A convertible bond initially performs like a plain vanilla bond until conversion–the issuer is usually required to make semi-annual coupon payments to the bondholders (except for true zero convertible bonds). Conversion may be made before the maturity or at the maturity depending on the terms and conditions. At the conversion, the bondholder has the option to receive stock instead of the benefits of the bond. Usually, conversion is granted as an option right to the bondholder, but conversion may also be conditioned upon certain trigger events under the terms and conditions. Contingent convertible bonds (CoCo Bonds) are an example. Banks looking to support their capital adequacy ratios commonly resort to CoCo bond issuance. A bank can issue convertible bonds that qualify for Tier 1/Tier 2 capital and these bonds can be converted automatically into the bank’s stock if the bank’s equity is drained, or its capital adequacy ratio falls under certain ratios.

The conversion price is usually a pre-determined price at which the converting bondholder will acquire the stock and it is usually set with a 10%-35% premium over stock market price on the day the bonds are priced. Setting the price beforehand with a premium over the market price may be advantageous for the issuer when compared to a plain equity financing. This is especially true if the issuer has reason to believe that its stock is undervalued at the time the bonds are issued. When the conversion price is higher, investors require higher coupon interest payments and vice versa.

The conversion price may be fixed, or may be adjusted upward or downward, upon the occurrence of certain corporate events that affect the dilution amount of bondholders and existing shareholders at the time of conversion. The adjustment amount is determined under anti-dilution adjustment formulas in the terms and conditions of the convertible bond and the purpose is to protect the economic value of bondholders’ investments. Corporate events which give rise to potential adjustment of conversion price include: dividend payment, stock split, stock combination, distribution of rights, options warrants or any right entitling stockholders to subscribe stock lower than market price, tender offers, exchange offers, and repurchases of stock before the exercise of conversion right.
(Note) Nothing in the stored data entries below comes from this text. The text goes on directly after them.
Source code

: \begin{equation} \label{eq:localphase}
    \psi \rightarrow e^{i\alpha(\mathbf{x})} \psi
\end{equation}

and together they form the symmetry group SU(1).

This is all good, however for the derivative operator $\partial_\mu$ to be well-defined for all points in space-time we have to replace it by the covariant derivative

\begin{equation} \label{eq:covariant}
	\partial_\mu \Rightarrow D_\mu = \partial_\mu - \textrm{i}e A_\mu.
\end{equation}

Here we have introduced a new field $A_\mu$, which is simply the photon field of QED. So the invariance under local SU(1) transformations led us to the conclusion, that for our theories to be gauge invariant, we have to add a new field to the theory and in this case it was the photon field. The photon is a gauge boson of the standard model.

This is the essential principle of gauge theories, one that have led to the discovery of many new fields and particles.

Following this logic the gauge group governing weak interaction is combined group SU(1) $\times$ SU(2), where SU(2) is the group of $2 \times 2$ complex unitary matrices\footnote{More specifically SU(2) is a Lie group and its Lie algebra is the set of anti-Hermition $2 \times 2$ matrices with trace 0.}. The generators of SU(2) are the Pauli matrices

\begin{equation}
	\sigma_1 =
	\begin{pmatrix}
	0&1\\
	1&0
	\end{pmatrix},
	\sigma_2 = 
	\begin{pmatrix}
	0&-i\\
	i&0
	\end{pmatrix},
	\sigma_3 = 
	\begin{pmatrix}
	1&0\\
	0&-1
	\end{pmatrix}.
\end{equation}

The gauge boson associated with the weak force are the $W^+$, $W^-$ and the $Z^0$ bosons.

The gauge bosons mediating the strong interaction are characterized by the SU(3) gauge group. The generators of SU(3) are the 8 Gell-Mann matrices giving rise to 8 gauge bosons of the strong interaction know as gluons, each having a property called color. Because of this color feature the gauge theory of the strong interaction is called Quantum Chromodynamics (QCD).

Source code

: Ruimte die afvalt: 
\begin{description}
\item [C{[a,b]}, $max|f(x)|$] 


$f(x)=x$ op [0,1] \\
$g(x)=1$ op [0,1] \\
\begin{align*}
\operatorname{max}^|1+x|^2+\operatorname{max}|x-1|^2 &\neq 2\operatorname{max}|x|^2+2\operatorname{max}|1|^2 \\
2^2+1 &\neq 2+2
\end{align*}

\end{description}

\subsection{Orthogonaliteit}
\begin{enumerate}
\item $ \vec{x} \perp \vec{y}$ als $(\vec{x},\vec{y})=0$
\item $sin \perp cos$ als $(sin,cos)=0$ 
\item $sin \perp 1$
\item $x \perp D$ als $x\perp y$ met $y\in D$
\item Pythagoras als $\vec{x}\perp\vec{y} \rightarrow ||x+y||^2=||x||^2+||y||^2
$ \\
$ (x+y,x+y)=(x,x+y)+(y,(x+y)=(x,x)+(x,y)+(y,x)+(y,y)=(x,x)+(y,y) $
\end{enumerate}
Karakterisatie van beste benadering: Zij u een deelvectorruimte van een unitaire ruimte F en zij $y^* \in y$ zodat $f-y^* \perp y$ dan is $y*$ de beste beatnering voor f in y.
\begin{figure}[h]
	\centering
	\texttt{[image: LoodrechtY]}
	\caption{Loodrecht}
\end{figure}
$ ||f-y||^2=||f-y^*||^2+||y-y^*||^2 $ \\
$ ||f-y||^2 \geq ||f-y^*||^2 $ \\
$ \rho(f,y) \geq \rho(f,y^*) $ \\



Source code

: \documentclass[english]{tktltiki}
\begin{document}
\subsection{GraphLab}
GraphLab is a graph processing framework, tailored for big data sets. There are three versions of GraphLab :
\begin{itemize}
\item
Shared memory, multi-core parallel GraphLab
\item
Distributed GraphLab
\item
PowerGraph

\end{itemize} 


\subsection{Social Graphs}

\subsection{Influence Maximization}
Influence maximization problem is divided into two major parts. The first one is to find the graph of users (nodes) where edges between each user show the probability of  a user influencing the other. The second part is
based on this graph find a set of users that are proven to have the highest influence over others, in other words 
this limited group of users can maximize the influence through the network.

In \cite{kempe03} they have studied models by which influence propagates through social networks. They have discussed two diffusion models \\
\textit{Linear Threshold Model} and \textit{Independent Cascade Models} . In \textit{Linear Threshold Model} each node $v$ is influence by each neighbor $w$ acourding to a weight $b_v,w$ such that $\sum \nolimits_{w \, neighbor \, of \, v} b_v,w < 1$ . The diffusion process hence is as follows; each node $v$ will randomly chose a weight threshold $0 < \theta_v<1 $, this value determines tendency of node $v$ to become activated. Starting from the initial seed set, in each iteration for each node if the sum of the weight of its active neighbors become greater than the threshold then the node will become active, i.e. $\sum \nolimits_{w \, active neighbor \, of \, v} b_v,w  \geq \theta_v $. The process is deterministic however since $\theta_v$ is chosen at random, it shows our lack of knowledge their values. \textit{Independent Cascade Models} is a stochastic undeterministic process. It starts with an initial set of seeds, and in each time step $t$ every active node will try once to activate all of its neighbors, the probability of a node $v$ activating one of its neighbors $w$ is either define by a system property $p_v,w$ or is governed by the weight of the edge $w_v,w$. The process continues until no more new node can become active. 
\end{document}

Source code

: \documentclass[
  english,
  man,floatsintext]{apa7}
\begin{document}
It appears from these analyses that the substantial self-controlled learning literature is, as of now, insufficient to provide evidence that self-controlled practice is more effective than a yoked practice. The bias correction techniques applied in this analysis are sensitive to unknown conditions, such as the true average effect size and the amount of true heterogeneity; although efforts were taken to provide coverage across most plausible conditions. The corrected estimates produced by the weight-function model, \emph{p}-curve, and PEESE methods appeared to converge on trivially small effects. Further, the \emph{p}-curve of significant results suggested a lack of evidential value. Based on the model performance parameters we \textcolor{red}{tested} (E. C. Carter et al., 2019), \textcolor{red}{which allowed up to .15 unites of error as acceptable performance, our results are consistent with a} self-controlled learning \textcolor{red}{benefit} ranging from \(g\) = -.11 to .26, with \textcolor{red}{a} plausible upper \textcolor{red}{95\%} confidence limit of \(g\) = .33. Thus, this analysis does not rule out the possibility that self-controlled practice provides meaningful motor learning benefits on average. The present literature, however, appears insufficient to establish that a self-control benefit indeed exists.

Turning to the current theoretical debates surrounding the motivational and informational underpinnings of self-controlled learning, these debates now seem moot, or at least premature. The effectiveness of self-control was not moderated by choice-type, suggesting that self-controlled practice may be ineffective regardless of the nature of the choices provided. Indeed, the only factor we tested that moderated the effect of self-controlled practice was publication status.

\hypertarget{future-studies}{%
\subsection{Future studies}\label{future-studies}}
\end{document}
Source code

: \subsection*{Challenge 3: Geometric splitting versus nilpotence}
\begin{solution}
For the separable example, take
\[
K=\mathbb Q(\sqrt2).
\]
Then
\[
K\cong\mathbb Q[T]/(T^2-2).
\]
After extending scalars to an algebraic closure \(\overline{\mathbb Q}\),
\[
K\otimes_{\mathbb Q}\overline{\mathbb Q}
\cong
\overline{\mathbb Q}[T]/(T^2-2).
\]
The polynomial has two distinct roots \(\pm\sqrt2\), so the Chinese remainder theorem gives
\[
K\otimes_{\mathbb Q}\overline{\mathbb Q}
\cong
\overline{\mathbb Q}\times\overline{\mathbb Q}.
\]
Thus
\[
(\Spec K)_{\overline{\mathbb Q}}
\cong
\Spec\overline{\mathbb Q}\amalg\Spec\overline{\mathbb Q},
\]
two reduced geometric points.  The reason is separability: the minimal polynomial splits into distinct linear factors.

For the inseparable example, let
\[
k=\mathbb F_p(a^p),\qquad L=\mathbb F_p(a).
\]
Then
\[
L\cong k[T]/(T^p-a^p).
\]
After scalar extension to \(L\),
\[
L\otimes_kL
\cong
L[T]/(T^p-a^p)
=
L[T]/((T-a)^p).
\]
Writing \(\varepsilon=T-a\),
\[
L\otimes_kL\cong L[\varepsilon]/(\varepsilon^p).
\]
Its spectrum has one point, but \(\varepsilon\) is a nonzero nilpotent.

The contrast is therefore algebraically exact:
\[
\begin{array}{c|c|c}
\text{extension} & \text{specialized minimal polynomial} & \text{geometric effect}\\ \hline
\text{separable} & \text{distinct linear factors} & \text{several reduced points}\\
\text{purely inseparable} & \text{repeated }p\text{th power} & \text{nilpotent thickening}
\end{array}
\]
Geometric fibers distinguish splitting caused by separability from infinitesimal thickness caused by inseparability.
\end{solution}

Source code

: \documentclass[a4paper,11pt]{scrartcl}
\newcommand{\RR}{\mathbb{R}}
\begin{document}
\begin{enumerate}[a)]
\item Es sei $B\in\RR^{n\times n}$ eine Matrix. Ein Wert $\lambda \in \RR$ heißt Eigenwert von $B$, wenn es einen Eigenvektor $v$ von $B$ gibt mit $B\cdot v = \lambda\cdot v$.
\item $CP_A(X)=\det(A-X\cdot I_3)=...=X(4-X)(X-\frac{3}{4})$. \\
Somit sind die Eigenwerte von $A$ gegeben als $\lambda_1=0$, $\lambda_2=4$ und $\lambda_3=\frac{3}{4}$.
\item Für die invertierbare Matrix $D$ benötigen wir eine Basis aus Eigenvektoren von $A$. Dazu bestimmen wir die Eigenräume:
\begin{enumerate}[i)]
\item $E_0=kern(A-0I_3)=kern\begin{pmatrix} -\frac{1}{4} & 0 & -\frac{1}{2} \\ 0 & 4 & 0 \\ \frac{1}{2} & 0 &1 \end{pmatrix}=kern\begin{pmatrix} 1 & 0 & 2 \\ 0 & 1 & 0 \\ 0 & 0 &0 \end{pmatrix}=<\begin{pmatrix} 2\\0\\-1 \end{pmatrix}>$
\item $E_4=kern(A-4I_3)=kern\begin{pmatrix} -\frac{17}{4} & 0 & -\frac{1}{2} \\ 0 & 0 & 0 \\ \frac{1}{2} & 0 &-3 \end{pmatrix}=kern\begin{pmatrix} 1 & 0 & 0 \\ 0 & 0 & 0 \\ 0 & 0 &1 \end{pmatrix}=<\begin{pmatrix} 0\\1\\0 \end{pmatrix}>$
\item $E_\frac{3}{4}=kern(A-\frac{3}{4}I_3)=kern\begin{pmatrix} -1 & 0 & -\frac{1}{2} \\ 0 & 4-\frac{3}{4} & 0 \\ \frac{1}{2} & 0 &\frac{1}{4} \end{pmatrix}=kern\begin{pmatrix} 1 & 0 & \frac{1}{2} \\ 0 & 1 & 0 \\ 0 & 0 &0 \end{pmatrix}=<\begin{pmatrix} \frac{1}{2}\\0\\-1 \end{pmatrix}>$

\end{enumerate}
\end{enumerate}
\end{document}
Another important feature of convertible bonds is net share settlement. At the time a bondholder exercises her option to convert her bonds into stock, the issuer is required to provide stock equal to the conversion value (which is determined by taking into consideration the conversion price). To perform its obligation, the issuer can issue new shares or give the shares it repurchased from the market to the bondholder. One of the biggest concerns of existing shareholders is the amount of future dilution when the issuer issues new shares to perform her obligation to bondholders. Net share settlement is a method to limit the number of shares an issuer can issue for bondholders. With net share settlement, an issuer can pay the principal amount of the bond in cash at the time of conversion and the excess of the conversion value in stock instead of paying the whole lump sum in stock. This limits the dilution of existing shareholders.

All in all convertible bonds, due to their hybrid nature, carry both equity and debt-like features. Convertible bonds have advantages over plain vanilla debt offerings due to lower interest rates. Convertible bonds also have advantages over plain equity offerings because they face less vulnerability to stock price fluctuations. However, structuring a convertible bond is complex and a lot of important features such as the future dilution of stockholders and conversion price have to be taken into account.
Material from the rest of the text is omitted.